The second part of the book is where things get a bit woolly – we’re given a lot of information. Seriously, a lot . It begins to read like a dry academic history textbook and as a university student studying history, I’ve endured a fair few of these. It’s clear that Gracias is incredibly passionate about the authenticity of the history presented in the book and that it is well-researched but shoehorning this into the main narrative just pulls the rest of the book down. It’s not that the latter part is particularly badly written (which it isn’t), it’s that it just doesn’t fit in with the rest of the book and it’s as though the author decided to add another book on the end of the original one. It puts a complete spanner in the pace of the reading as instead of racing through the pages on tenterhooks with suspense at every turn, you’re suddenly given a lot of dense historical information that is completely out of tone with the first part of the book.
I think this is done to try and add some realism to some of the more far-fetched elements of the main story but it just doesn’t mesh well and instead of adding to it by showing the reader that the story is grounded in historical research, it gives the effect of bombarding the reader with information that is tenuously linked to the story and doesn’t belong in the main book. As I said earlier, if this information was condensed and made more accessible so it was as easily read and understood as the first part of the book, it would make a solid epilogue or even a companion book for readers who want to find out more.

All in all, it’s a good book so long as you don’t mind skipping large chunks of the latter part or battling through it. The first part is a brilliant read and I sincerely hope the author seriously considers reshaping the novel so the first part can be read on its on merit because it’s a gripping thriller that’ll keep you up reading into the early hours of the morning. Its clever twists and the care taken to reveal the story in bitesize amounts to keep you guessing throughout are well-worth giving this book a chance and popping it on your TBR list.

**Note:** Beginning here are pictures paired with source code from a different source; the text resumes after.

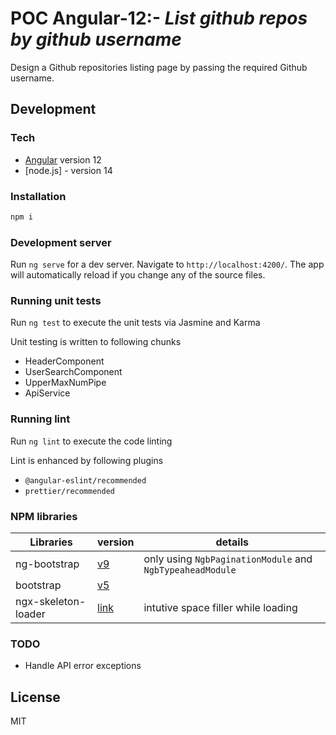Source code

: # POC Angular-12:- _List github repos by github username_

Design a Github repositories listing page by passing the required Github username.

## Development

### Tech

- [Angular](https://angular.io/) version 12
- [node.js] - version 14

### Installation

```sh
npm i
```

### Development server

Run `ng serve` for a dev server. Navigate to `http://localhost:4200/`. The app will automatically reload if you change any of the source files.

### Running unit tests

Run `ng test` to execute the unit tests via Jasmine and Karma

Unit testing is written to following chunks

- HeaderComponent
- UserSearchComponent
- UpperMaxNumPipe
- ApiService

### Running lint

Run `ng lint` to execute the code linting

Lint is enhanced by following plugins

- `@angular-eslint/recommended`
- `prettier/recommended`

### NPM libraries

| Libraries           | version  | details                                                   |
| ------------------- | -------- | --------------------------------------------------------- |
| ng-bootstrap        | [v9]()   | only using `NgbPaginationModule` and `NgbTypeaheadModule` |
| bootstrap           | [v5]()   |
| ngx-skeleton-loader | [link]() | intutive space filler while loading                       |

### TODO

- Handle API error exceptions

## License

MIT

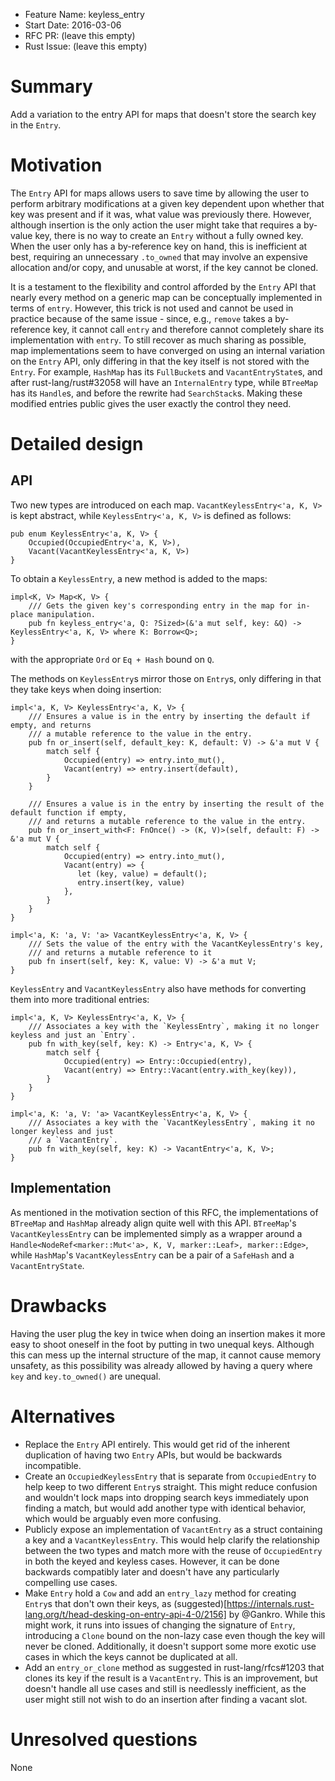 - Feature Name: keyless_entry
- Start Date: 2016-03-06
- RFC PR: (leave this empty)
- Rust Issue: (leave this empty)

# Summary
[summary]: #summary

Add a variation to the entry API for maps that doesn't store the search key in the `Entry`.

# Motivation
[motivation]: #motivation

The `Entry` API for maps allows users to save time by allowing the user to perform arbitrary modifications
at a given key dependent upon whether that key was present and if it was, what value was previously there.
However, although insertion is the only action the user might take that requires a by-value key, there is
no way to create an `Entry` without a fully owned key. When the user only has a by-reference key on hand,
this is inefficient at best, requiring an unnecessary `.to_owned` that may involve an expensive allocation
and/or copy, and unusable at worst, if the key cannot be cloned.

It is a testament to the flexibility and control afforded by the `Entry` API that nearly every method on
a generic map can be conceptually implemented in terms of `entry`. However, this trick is not used
and cannot be used in practice because of the same issue - since, e.g., `remove` takes a by-reference key,
it cannot call `entry` and therefore cannot completely share its implementation with `entry`. To still recover
as much sharing as possible, map implementations seem to have converged on using an internal variation on the
`Entry` API, only differing in that the key itself is not stored with the `Entry`. For example, `HashMap` has
its `FullBucket`s and `VacantEntryState`s, and after rust-lang/rust#32058 will have an `InternalEntry` type,
while `BTreeMap` has its `Handle`s, and before the rewrite had `SearchStack`s. Making these modified entries
public gives the user exactly the control they need.

# Detailed design
[design]: #detailed-design

## API

Two new types are introduced on each map. `VacantKeylessEntry<'a, K, V>` is kept abstract, while
`KeylessEntry<'a, K, V>` is defined as follows:

```
pub enum KeylessEntry<'a, K, V> {
    Occupied(OccupiedEntry<'a, K, V>),
    Vacant(VacantKeylessEntry<'a, K, V>)
}
```

To obtain a `KeylessEntry`, a new method is added to the maps:

```
impl<K, V> Map<K, V> {
    /// Gets the given key's corresponding entry in the map for in-place manipulation.
    pub fn keyless_entry<'a, Q: ?Sized>(&'a mut self, key: &Q) -> KeylessEntry<'a, K, V> where K: Borrow<Q>;
}
```

with the appropriate `Ord` or `Eq + Hash` bound on `Q`.

The methods on `KeylessEntry`s mirror those on `Entry`s, only differing in that they take keys when doing
insertion:

```
impl<'a, K, V> KeylessEntry<'a, K, V> {
    /// Ensures a value is in the entry by inserting the default if empty, and returns
    /// a mutable reference to the value in the entry.
    pub fn or_insert(self, default_key: K, default: V) -> &'a mut V {
        match self {
            Occupied(entry) => entry.into_mut(),
            Vacant(entry) => entry.insert(default),
        }
    }

    /// Ensures a value is in the entry by inserting the result of the default function if empty,
    /// and returns a mutable reference to the value in the entry.
    pub fn or_insert_with<F: FnOnce() -> (K, V)>(self, default: F) -> &'a mut V {
        match self {
            Occupied(entry) => entry.into_mut(),
            Vacant(entry) => {
               let (key, value) = default();
               entry.insert(key, value)
            },
        }
    }
}

impl<'a, K: 'a, V: 'a> VacantKeylessEntry<'a, K, V> {
    /// Sets the value of the entry with the VacantKeylessEntry's key,
    /// and returns a mutable reference to it
    pub fn insert(self, key: K, value: V) -> &'a mut V;
}
```

`KeylessEntry` and `VacantKeylessEntry` also have methods for converting them into more traditional entries:

```
impl<'a, K, V> KeylessEntry<'a, K, V> {
    /// Associates a key with the `KeylessEntry`, making it no longer keyless and just an `Entry`.
    pub fn with_key(self, key: K) -> Entry<'a, K, V> {
        match self {
            Occupied(entry) => Entry::Occupied(entry),
            Vacant(entry) => Entry::Vacant(entry.with_key(key)),
        }
    }
}

impl<'a, K: 'a, V: 'a> VacantKeylessEntry<'a, K, V> {
    /// Associates a key with the `VacantKeylessEntry`, making it no longer keyless and just
    /// a `VacantEntry`.
    pub fn with_key(self, key: K) -> VacantEntry<'a, K, V>;
}
```

## Implementation

As mentioned in the motivation section of this RFC, the implementations of `BTreeMap` and `HashMap` already
align quite well with this API. `BTreeMap`'s `VacantKeylessEntry` can be implemented simply as a wrapper around
a `Handle<NodeRef<marker::Mut<'a>, K, V, marker::Leaf>, marker::Edge>`, while `HashMap`'s `VacantKeylessEntry`
can be a pair of a `SafeHash` and a `VacantEntryState`.

# Drawbacks
[drawbacks]: #drawbacks

Having the user plug the key in twice when doing an insertion makes it more easy to shoot oneself in the foot
by putting in two unequal keys. Although this can mess up the internal structure of the map, it cannot cause
memory unsafety, as this possibility was already allowed by having a query where `key` and `key.to_owned()`
are unequal.

# Alternatives
[alternatives]: #alternatives

- Replace the `Entry` API entirely. This would get rid of the inherent duplication of having two `Entry` APIs,
  but would be backwards incompatible.
- Create an `OccupiedKeylessEntry` that is separate from `OccupiedEntry` to help keep to two different `Entry`s
  straight. This might reduce confusion and wouldn't lock maps into dropping search keys immediately upon finding
  a match, but would add another type with identical behavior, which would be arguably even more confusing.
- Publicly expose an implementation of `VacantEntry` as a struct containing a key and a `VacantKeylessEntry`. This
  would help clarify the relationship between the two types and match more with the reuse of `OccupiedEntry` in
  both the keyed and keyless cases. However, it can be done backwards compatibly later and doesn't have any
  particularly compelling use cases.
- Make `Entry` hold a `Cow` and add an `entry_lazy` method for creating `Entry`s that don't own their keys, as
  (suggested)[https://internals.rust-lang.org/t/head-desking-on-entry-api-4-0/2156] by @Gankro. While this might
  work, it runs into issues of changing the signature of `Entry`, introducing a `Clone` bound on the non-lazy
  case even though the key will never be cloned. Additionally, it doesn't support some more exotic use cases in
  which the keys cannot be duplicated at all.
- Add an `entry_or_clone` method as suggested in rust-lang/rfcs#1203 that clones its key if the result is a
  `VacantEntry`. This is an improvement, but doesn't handle all use cases and still is needlessly inefficient, as
  the user might still not wish to do an insertion after finding a vacant slot.

# Unresolved questions
[unresolved]: #unresolved-questions

None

I probably wouldn’t read it again unless it was reformatted in some way, I bet knowing the plot points will make it significantly less interesting the second time around too. I’d recommend this book to anyone who reads the likes of Dan Brown for its history/mystery/religion and/or Martina Cole’s books for their suspense/grittiness but with the advice that, unless the book has sparked an interest in the history of religion, they could skim most of the book’s latter part.